I need you to sit with that for a second. The National Hockey League, a professional sports organization, decided that the best way to determine the most consequential pick in its upcoming draft was to wheel out something that looked like it belonged next to a ring toss game at a county fair. Numbers 2 through 6 went to Vancouver. Numbers 8 through 12 went to Buffalo. The number 7 was neutral -- land on it and you re-spin. No 1. No 13. NHL President Clarence Campbell would personally spin the wheel at a media luncheon two days before the draft.
Campbell stepped up. Gave it a spin. The room went quiet. The wheel slowed, clicked, stopped.
"The number is one!"
Vancouver's table erupted. GM Bud Poile and his staff were out of their chairs, cheering. They'd won. Perreault was going to be a Canuck. The franchise had its centrepiece before it had ever played a game.
The celebration lasted a few seconds.
From the Buffalo side, somebody asked Campbell to take another look. Who exactly spoke up first is one of those details that's gotten fuzzy over 55 years. Some accounts say it was Punch Imlach, Buffalo's coach and GM, a grizzled four-time Cup winner who was not a man who sat quietly when he thought something was wrong. Other accounts credit Al Millar, a Sabres scout who used to be a backup goalie for the Canucks in the WHL. Doesn't really matter who said it. What matters is what Campbell found when he looked again.

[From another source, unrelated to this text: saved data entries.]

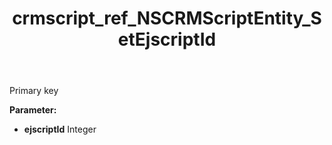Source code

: ﻿---
title: crmscript_ref_NSCRMScriptEntity_SetEjscriptId
description: NSCRMScriptEntity.SetEjscriptId(Integer ejscriptId)
intellisense: NSCRMScriptEntity.SetEjscriptId
keywords: NSCRMScriptEntity, GetEjscriptId
so.topic: reference
---

Primary key

**Parameter:** 
 - **ejscriptId** Integer

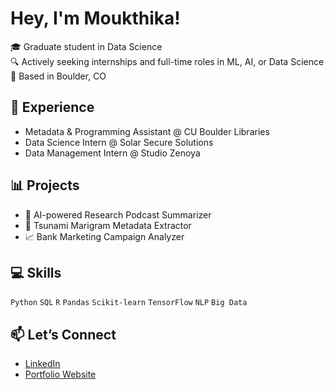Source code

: # Hey, I'm Moukthika!

🎓 Graduate student in Data Science  
🔍 Actively seeking internships and full-time roles in ML, AI, or Data Science  
📍 Based in Boulder, CO

## 💼 Experience
- Metadata & Programming Assistant @ CU Boulder Libraries  
- Data Science Intern @ Solar Secure Solutions
- Data Management Intern @ Studio Zenoya

## 📊 Projects
- 🧠 AI-powered Research Podcast Summarizer  
- 🌊 Tsunami Marigram Metadata Extractor  
- 📈 Bank Marketing Campaign Analyzer

## 💻 Skills
`Python` `SQL` `R` `Pandas` `Scikit-learn` `TensorFlow` `NLP` `Big Data`  

## 📫 Let’s Connect
- [LinkedIn](https://www.linkedin.com/in/moukthika-gunapaneedu/)
- [Portfolio Website](https://yourwebsite.com)
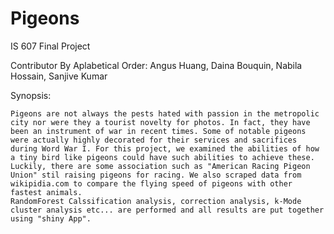 # Pigeons
IS 607 Final Project


Contributor By Aplabetical Order: 
Angus Huang, Daina Bouquin, Nabila Hossain, Sanjive Kumar


Synopsis:

	Pigeons are not always the pests hated with passion in the metropolic city nor were they a tourist novelty for photos. In fact, they have been an instrument of war in recent times. Some of notable pigeons were actually highly decorated for their services and sacrifices during Word War I. For this project, we examined the abilities of how a tiny bird like pigeons could have such abilities to achieve these. 
	Luckily, there are some association such as "American Racing Pigeon Union" stil raising pigeons for racing. We also scraped data from wikipidia.com to compare the flying speed of pigeons with other fastest animals. 
	RandomForest Calssification analysis, correction analysis, k-Mode cluster analysis etc... are performed and all results are put together using "shiny App".  

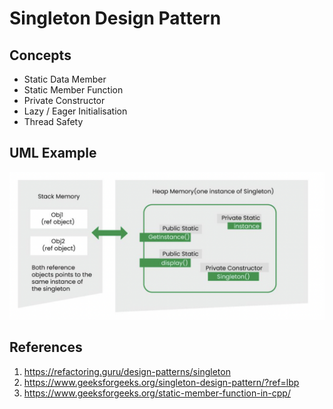 # Singleton Design Pattern


## Concepts
- Static Data Member
- Static Member Function
- Private Constructor
- Lazy / Eager Initialisation
- Thread Safety


## UML Example
![UML Singleton](../../imgs/uml-singleton.png)


## References
1. https://refactoring.guru/design-patterns/singleton
2. https://www.geeksforgeeks.org/singleton-design-pattern/?ref=lbp
3. https://www.geeksforgeeks.org/static-member-function-in-cpp/
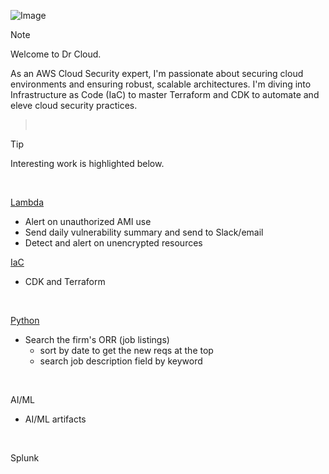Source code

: ![Image](https://github.com/user-attachments/assets/c410e534-501d-445c-b053-f4c7a9d9995c)

> [!NOTE]
Welcome to Dr Cloud.<p>
As an AWS Cloud Security expert, I'm passionate about securing cloud environments and ensuring robust, scalable architectures. I'm diving into Infrastructure as Code (IaC) to master Terraform and CDK to automate and eleve cloud security practices.
> <br/>

> [!TIP]
> Interesting work is highlighted below.
<br/>

[Lambda](https://github.com/DrCloudSecurity/DrCloud/tree/main/lambda)
- Alert on unauthorized AMI use
- Send daily vulnerability summary and send to Slack/email
- Detect and alert on unencrypted resources

[IaC](https://github.com/DrCloudSecurity/DrCloud/tree/main/IaC)
- CDK and Terraform
<br/>

[Python](https://github.com/DrCloudSecurity/DrCloud/tree/main/python)
- Search the firm's ORR (job listings)
  - sort by date to get the new reqs at the top
  - search job description field by keyword
<br/>

AI/ML
- AI/ML artifacts
<br/>

Splunk
<br/>
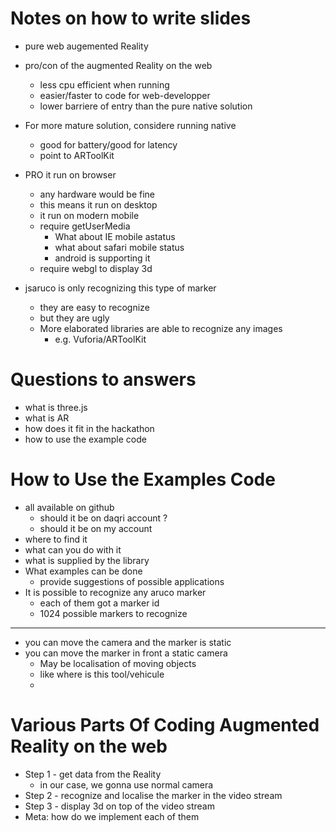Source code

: # Notes on how to write slides
- pure web augemented Reality
- pro/con of the augmented Reality on the web
  - less cpu efficient when running
  - easier/faster to code for web-developper
  - lower barriere of entry than the pure native solution
- For more mature solution, considere running native
  - good for battery/good for latency
  - point to ARToolKit
- PRO it run on browser
  - any hardware would be fine
  - this means it run on desktop
  - it run on modern mobile
  - require getUserMedia
    - What about IE mobile astatus
    - what about safari mobile status
    - android is supporting it
  - require webgl to display 3d

- jsaruco is only recognizing this type of marker
  - they are easy to recognize
  - but they are ugly
  - More elaborated libraries are able to recognize any images
    - e.g. Vuforia/ARToolKit


# Questions to answers
- what is three.js
- what is AR
- how does it fit in the hackathon
- how to use the example code

# How to Use the Examples Code
- all available on github
  - should it be on daqri account ?
  - should it be on my account
- where to find it
- what can you do with it
- what is supplied by the library
- What examples can be done
  - provide suggestions of possible applications
- It is possible to recognize any aruco marker
  - each of them got a marker id
  - 1024 possible markers to recognize

---

- you can move the camera and the marker is static
- you can move the marker in front a static camera
  - May be localisation of moving objects
  - like where is this tool/vehicule
  -

# Various Parts Of Coding Augmented Reality on the web
- Step 1 - get data from the Reality
  - in our case, we gonna use normal camera
- Step 2 - recognize and localise the marker in the video stream
- Step 3 - display 3d on top of the video stream
- Meta: how do we implement each of them
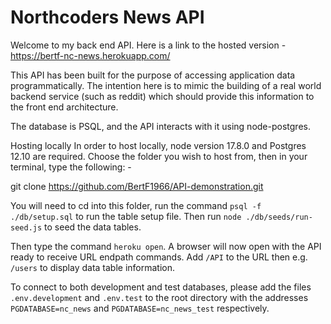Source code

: # Northcoders News API

Welcome to my back end API.  Here is a link to the hosted version - https://bertf-nc-news.herokuapp.com/

This API has been built for the purpose of accessing application data programmatically. The intention here is to mimic the building of a real world backend service (such as reddit) which should provide this information to the front end architecture.

The database is PSQL, and the API interacts with it using node-postgres.

Hosting locally
In order to host locally, node version 17.8.0 and Postgres 12.10 are required. Choose the folder you wish to host from, then in your terminal, type the following: -

git clone https://github.com/BertF1966/API-demonstration.git

You will need to cd into this folder, run the command `psql -f ./db/setup.sql` to run the table setup file. Then run `node ./db/seeds/run-seed.js` to seed the data tables.

Then type the command `heroku open`. A browser will now open with the API ready to receive URL endpath commands. Add `/API` to the URL then e.g. `/users` to display data table information.



To connect to both development and test databases, please add the files `.env.development` and `.env.test` to the root directory with the addresses `PGDATABASE=nc_news` and `PGDATABASE=nc_news_test` respectively.

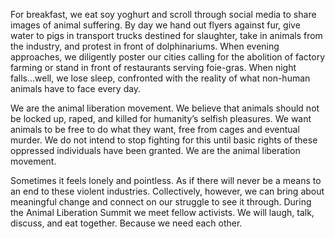 For breakfast, we eat soy yoghurt and scroll through social media to share images of animal suffering. By day we hand out flyers against fur, give water to pigs in transport trucks destined for slaughter, take in animals from the industry, and protest in front of dolphinariums. When evening approaches, we diligently poster our cities calling for the abolition of factory farming or stand in front of restaurants serving foie-gras. When night falls...well, we lose sleep, confronted with the reality of what non-human animals have to face every day.

We are the animal liberation movement. We believe that animals should not be locked up, raped, and killed for humanity’s selfish pleasures. We want animals to be free to do what they want, free from cages and eventual murder. We do not intend to stop fighting for this until basic rights of these oppressed individuals have been granted. We are the animal liberation movement.

Sometimes it feels lonely and pointless. As if there will never be a means to an end to these violent industries. Collectively, however, we can bring about meaningful change and connect on our struggle to see it through. During the Animal Liberation Summit we meet fellow activists. We will laugh, talk, discuss, and eat together. Because we need each other.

The number wasn't 1. There was no 1 on the wheel.
It was 11. The arrow had been covering one of the ones. Campbell had misread his own contraption. Buffalo had won.
Poile sat down. The room went sideways. And the entire future of two NHL franchises flipped because a league president needed reading glasses.
OK, So Was It Rigged?
Now look. I'm not going to sit here and tell you definitively that the wheel was rigged. I don't have a smoking gun. Nobody does. There was no investigation, no formal complaint from Vancouver, no deathbed confession from a league official fifty years later.
But I will tell you this: if you were designing a scenario to fix a draft, you could not do much better than what the NHL set up in that room.
No independent oversight of the wheel. No third-party auditor. No video replay. The league president personally conducts the spin and personally reads the result. And he reads it wrong, which means at minimum we know the process was sloppy enough that a major error went undetected by the guy running it. If a random scout in the front row hadn't spoken up, Vancouver gets the pick. Think about that. The entire outcome hinged on one person in the audience paying closer attention than the president of the league.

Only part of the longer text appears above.